◆ Dataset records
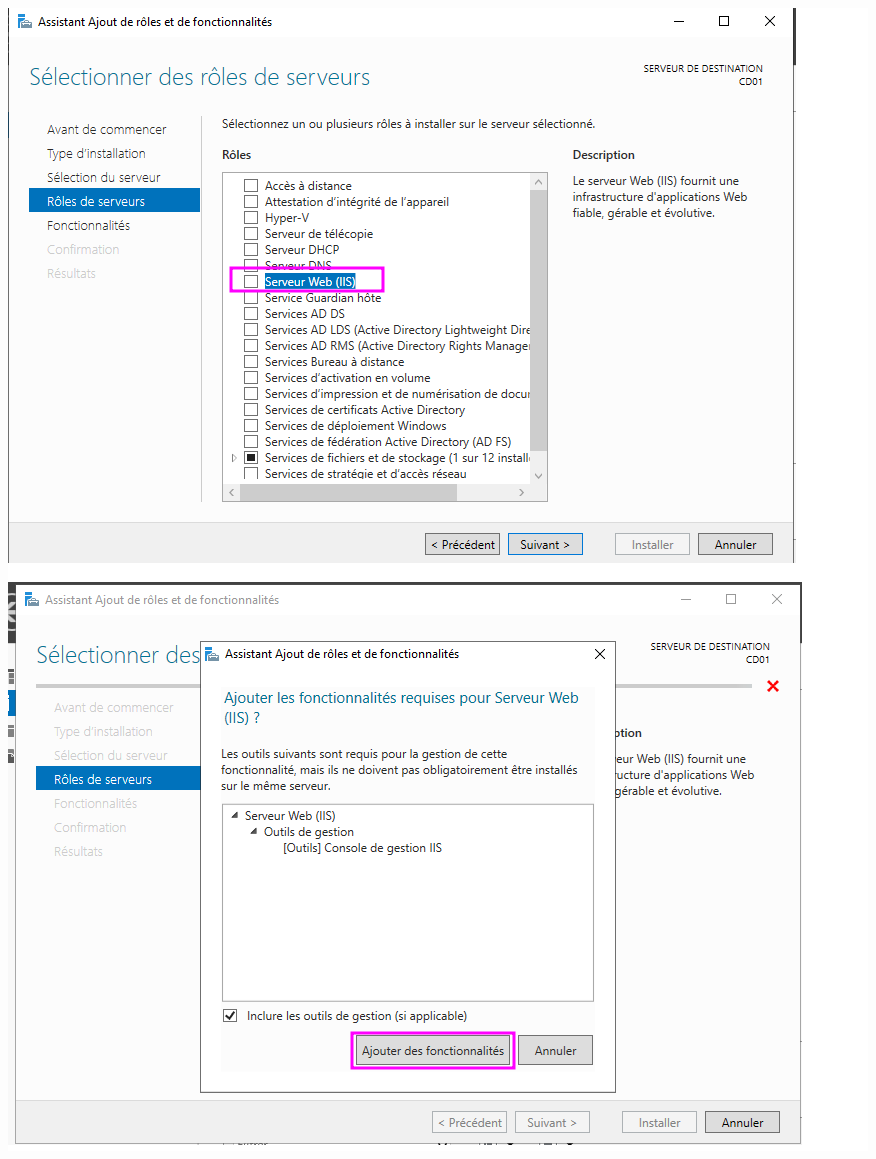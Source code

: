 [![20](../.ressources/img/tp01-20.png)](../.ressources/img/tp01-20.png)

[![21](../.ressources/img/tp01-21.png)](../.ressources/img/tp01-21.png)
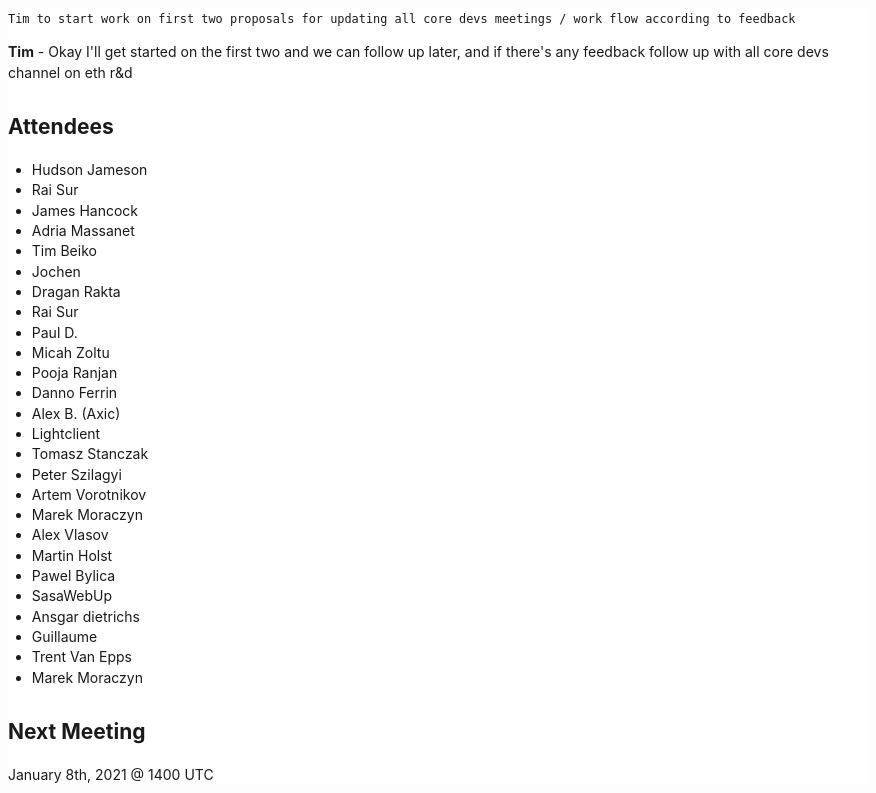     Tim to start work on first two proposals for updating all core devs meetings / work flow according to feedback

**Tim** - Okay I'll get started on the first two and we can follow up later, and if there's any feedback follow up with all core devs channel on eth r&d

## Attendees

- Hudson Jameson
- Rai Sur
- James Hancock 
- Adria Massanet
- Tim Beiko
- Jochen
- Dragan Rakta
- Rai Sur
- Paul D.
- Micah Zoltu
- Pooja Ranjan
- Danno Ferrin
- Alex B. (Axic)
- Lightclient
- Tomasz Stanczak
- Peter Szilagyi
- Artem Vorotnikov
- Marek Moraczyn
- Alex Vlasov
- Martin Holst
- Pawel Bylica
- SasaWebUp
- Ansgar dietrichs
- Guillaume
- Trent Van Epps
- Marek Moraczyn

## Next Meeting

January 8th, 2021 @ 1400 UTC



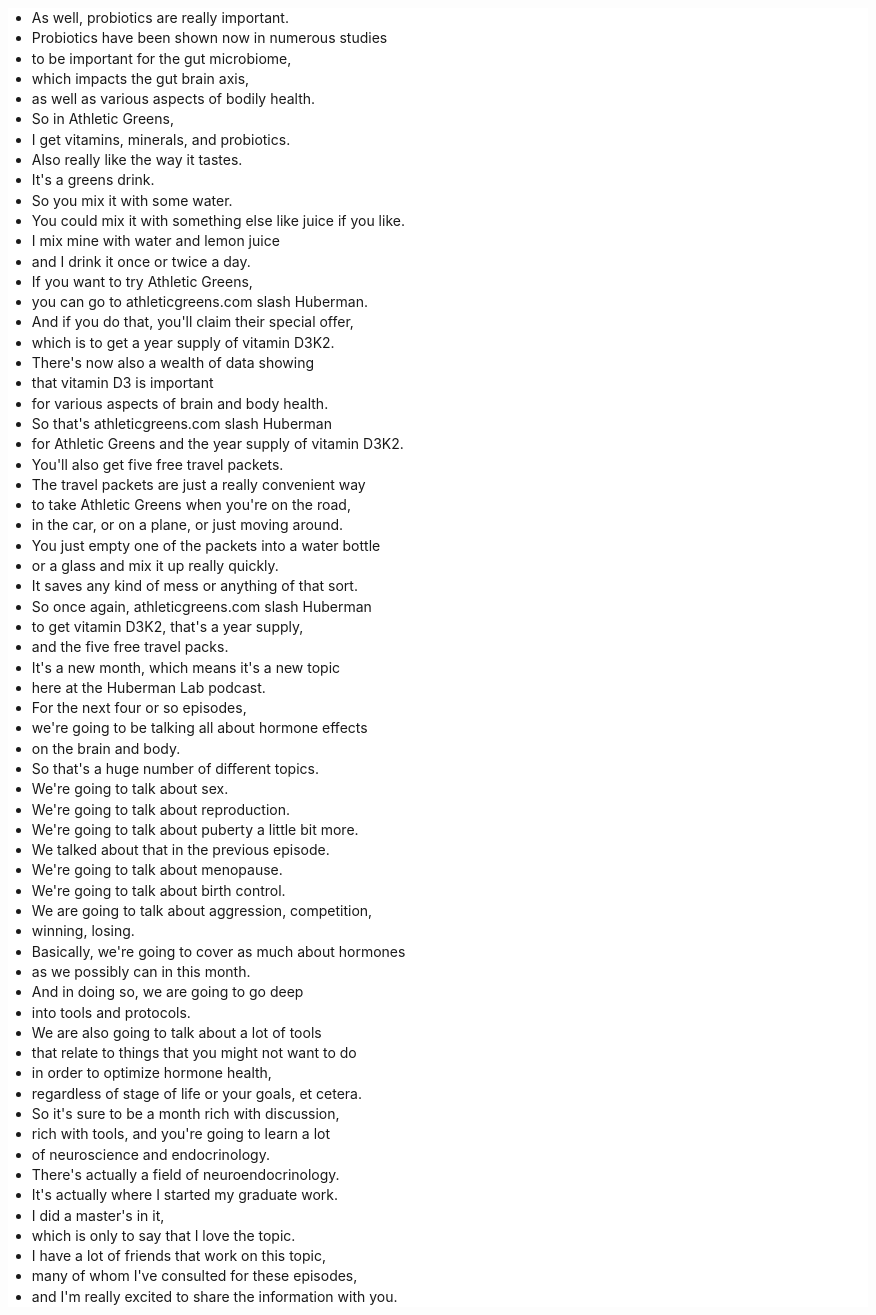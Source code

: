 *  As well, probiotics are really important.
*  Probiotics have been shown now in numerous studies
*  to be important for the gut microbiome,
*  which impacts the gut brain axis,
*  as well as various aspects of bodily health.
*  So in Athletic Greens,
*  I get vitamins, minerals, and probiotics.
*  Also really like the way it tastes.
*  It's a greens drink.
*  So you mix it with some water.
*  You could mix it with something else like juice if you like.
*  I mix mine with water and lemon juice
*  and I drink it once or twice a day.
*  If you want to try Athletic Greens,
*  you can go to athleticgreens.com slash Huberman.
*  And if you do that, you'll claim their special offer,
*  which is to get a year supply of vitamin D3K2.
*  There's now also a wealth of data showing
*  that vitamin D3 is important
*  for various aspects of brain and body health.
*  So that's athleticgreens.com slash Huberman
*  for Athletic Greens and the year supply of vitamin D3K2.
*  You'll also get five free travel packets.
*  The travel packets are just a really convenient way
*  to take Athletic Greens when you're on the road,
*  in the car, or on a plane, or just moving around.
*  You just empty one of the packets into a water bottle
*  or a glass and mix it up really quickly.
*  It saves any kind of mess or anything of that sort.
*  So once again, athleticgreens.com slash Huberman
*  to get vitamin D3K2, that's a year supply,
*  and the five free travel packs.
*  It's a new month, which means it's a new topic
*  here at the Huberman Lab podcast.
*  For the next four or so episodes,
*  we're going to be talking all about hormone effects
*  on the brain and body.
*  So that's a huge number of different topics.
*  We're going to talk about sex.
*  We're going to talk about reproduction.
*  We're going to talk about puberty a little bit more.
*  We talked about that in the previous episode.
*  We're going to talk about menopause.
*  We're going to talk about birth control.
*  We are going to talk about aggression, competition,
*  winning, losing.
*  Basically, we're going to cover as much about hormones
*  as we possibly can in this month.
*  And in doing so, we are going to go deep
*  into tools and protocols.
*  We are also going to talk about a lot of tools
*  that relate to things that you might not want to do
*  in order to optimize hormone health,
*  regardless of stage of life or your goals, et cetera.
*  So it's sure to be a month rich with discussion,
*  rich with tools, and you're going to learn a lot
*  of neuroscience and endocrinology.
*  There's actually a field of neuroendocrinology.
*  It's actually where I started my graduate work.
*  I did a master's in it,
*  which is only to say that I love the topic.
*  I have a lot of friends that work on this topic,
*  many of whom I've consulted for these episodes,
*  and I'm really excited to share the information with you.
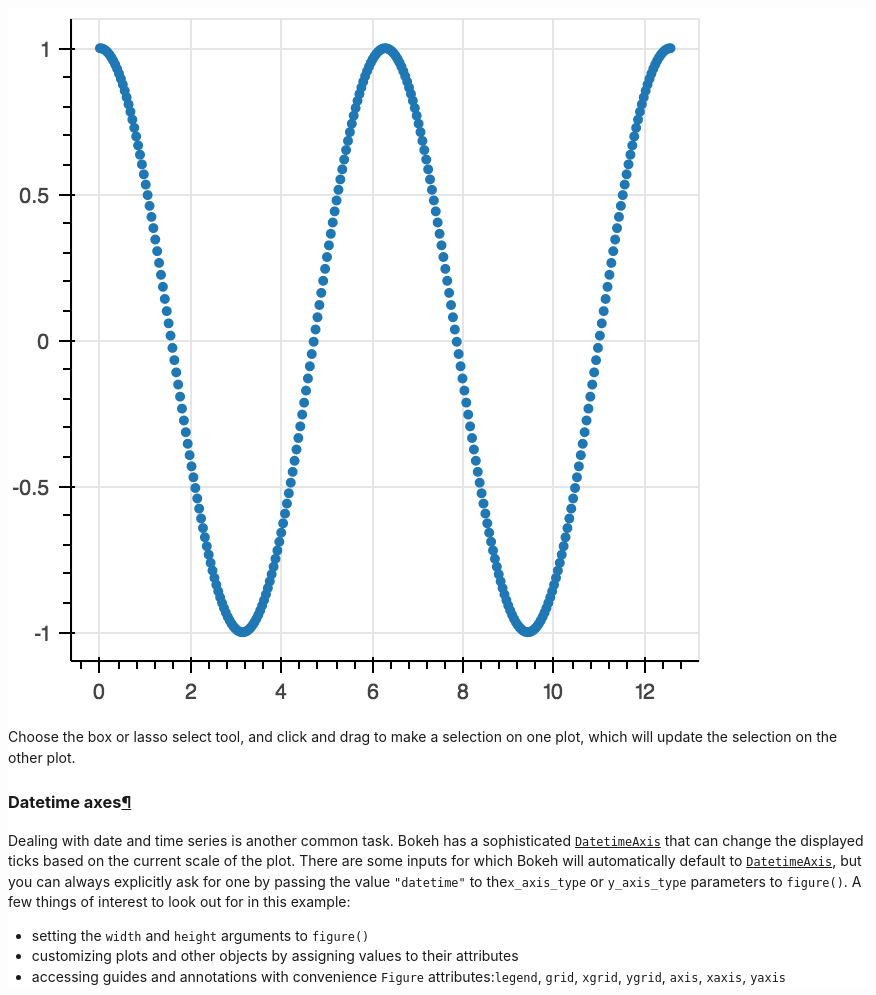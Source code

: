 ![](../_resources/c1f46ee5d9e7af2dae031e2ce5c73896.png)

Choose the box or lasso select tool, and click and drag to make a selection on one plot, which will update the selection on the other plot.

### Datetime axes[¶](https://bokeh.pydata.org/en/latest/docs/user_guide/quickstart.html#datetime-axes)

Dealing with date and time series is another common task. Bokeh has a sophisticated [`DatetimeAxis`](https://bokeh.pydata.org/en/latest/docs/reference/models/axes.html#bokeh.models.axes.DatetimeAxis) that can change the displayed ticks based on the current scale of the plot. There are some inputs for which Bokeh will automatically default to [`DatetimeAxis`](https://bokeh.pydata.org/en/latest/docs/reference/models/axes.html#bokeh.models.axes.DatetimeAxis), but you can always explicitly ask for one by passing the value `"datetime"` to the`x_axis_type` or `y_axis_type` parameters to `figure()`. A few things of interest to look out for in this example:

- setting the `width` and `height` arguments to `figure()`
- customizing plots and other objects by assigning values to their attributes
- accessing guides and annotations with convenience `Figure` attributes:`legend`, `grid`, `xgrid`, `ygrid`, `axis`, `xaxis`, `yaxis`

◆ Exercise instructions
The answer is the run of lines above from the line containing "are really important." through the line containing "if you like.", copied exactly and alone.

◆ Solved exercise
: *  As well, probiotics are really important.
*  Probiotics have been shown now in numerous studies
*  to be important for the gut microbiome,
*  which impacts the gut brain axis,
*  as well as various aspects of bodily health.
*  So in Athletic Greens,
*  I get vitamins, minerals, and probiotics.
*  Also really like the way it tastes.
*  It's a greens drink.
*  So you mix it with some water.
*  You could mix it with something else like juice if you like.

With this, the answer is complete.